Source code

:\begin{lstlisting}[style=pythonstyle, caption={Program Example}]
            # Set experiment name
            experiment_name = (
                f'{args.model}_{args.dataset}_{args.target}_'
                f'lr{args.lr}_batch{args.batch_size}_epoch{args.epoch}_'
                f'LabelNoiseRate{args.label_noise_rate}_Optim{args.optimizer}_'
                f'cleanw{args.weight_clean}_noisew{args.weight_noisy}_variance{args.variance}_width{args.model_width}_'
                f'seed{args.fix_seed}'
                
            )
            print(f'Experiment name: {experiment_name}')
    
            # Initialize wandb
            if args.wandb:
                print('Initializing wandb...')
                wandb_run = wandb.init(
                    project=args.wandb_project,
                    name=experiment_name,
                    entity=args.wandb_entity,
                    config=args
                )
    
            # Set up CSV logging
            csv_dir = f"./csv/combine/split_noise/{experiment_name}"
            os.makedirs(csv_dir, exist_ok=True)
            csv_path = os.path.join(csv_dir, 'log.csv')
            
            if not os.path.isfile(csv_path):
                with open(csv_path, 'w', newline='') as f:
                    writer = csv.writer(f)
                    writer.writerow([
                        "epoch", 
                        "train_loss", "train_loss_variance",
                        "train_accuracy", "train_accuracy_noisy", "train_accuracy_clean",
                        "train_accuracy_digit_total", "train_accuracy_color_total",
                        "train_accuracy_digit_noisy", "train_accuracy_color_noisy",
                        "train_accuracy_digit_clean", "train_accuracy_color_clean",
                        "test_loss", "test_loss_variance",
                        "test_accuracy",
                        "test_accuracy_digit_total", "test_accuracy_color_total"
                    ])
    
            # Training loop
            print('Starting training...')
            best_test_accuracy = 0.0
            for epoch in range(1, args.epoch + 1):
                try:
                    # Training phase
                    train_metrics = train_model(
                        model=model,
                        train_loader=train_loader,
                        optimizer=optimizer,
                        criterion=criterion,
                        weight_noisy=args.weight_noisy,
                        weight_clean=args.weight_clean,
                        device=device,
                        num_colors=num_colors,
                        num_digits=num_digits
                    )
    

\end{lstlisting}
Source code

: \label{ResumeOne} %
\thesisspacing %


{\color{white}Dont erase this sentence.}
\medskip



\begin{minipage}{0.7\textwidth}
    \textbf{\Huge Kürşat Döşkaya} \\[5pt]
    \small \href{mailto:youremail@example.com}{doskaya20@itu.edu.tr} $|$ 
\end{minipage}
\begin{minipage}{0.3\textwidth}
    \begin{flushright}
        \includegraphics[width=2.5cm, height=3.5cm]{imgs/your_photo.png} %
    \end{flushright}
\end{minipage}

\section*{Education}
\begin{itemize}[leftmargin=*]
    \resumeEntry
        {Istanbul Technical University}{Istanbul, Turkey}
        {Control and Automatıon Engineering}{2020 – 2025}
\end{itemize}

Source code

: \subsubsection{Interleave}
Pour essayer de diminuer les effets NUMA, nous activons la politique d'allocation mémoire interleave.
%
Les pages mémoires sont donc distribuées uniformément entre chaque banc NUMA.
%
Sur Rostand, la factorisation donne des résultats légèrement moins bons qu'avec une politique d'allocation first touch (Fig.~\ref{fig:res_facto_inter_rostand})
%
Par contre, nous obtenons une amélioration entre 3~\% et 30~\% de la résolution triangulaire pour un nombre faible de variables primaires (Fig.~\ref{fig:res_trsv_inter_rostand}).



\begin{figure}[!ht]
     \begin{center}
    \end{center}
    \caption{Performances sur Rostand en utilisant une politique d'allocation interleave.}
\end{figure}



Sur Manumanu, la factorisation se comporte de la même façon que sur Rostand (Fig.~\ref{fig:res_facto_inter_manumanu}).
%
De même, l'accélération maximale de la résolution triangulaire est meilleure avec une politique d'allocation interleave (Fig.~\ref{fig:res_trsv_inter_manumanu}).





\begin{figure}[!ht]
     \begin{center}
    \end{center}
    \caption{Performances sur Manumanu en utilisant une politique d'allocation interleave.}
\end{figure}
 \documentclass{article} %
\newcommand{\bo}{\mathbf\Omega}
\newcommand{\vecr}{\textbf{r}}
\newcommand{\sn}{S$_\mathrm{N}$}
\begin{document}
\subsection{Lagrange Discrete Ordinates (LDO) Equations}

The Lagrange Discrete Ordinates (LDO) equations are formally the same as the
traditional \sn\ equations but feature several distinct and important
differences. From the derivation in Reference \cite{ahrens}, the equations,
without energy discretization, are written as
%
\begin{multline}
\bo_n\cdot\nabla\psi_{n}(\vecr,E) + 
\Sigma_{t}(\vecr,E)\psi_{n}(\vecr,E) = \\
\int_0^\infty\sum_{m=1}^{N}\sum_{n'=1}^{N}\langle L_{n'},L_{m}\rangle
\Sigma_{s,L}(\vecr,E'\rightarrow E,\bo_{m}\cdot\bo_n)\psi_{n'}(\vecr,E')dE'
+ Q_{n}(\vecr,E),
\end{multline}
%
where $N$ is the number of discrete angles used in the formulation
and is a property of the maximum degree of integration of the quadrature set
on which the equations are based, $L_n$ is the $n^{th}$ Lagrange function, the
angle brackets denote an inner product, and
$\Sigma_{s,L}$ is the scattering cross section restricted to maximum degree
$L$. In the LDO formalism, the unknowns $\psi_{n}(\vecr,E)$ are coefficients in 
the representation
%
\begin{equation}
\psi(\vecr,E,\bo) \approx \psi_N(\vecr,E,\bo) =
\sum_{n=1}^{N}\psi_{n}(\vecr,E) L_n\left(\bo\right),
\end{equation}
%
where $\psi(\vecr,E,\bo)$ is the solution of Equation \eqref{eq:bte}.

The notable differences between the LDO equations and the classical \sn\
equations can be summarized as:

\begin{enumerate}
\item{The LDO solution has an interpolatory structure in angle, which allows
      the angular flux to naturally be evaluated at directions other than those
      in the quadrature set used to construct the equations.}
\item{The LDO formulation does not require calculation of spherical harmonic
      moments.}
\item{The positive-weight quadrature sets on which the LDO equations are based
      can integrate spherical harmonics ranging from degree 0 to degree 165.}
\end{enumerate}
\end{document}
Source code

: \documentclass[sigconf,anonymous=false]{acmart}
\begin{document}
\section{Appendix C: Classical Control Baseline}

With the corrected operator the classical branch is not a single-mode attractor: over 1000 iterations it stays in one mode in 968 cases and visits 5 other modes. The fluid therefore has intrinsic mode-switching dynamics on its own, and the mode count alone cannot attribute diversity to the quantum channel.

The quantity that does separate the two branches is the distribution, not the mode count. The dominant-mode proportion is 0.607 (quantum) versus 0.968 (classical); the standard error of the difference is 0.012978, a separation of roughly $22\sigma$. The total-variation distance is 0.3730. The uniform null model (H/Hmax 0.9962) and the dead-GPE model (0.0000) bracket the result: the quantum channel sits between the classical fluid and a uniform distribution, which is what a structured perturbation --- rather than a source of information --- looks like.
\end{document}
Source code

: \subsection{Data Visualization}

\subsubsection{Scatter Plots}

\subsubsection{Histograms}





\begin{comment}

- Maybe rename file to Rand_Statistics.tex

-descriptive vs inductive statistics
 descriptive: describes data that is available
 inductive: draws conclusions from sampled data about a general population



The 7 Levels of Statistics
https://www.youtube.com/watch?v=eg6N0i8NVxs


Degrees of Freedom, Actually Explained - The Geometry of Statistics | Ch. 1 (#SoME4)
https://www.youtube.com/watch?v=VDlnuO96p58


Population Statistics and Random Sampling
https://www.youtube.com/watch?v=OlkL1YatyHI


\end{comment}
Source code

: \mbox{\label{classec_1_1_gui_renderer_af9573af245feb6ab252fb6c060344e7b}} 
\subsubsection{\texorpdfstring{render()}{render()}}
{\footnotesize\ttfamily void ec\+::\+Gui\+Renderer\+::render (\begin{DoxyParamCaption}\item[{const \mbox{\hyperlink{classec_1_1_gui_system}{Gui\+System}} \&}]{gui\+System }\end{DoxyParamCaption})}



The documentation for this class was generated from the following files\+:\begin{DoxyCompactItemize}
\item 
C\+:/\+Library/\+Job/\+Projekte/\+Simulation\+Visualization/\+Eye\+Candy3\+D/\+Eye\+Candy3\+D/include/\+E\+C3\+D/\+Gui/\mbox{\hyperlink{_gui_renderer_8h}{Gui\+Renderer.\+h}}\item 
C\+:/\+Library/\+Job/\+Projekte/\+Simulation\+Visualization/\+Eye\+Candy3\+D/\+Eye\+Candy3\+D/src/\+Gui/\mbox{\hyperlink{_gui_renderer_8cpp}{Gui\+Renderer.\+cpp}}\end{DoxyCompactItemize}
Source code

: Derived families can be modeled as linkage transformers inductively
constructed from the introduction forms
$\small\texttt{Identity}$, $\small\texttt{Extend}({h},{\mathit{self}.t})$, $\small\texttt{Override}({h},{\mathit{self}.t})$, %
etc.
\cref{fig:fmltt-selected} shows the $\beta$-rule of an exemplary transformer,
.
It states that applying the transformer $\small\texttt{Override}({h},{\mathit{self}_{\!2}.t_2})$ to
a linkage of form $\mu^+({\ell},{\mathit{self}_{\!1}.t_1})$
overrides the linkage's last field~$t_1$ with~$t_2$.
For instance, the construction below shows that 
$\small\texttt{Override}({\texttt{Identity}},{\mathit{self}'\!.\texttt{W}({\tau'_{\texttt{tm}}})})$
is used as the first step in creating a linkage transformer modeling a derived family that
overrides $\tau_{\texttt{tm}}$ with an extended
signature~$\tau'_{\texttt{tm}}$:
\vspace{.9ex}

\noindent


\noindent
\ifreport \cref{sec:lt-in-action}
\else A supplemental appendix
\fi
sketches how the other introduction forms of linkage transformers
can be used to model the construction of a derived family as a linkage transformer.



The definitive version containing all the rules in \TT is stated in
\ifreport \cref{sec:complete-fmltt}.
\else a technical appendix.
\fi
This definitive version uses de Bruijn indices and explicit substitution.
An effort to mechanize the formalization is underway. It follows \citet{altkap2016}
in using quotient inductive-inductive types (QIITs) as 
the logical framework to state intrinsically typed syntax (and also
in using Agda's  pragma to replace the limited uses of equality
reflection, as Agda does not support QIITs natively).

» **WHAT YOU SHOULD DO**:
Using the entries above, extract exactly the span from the line with "where $\psi(\vecr,E,\bo)$ is" to the line with "angle, which allows", both lines included; leave out everything else.

» **SOLUTION FOR THIS EXERCISE**:
where $\psi(\vecr,E,\bo)$ is the solution of Equation \eqref{eq:bte}.

The notable differences between the LDO equations and the classical \sn\
equations can be summarized as:

\begin{enumerate}
\item{The LDO solution has an interpolatory structure in angle, which allows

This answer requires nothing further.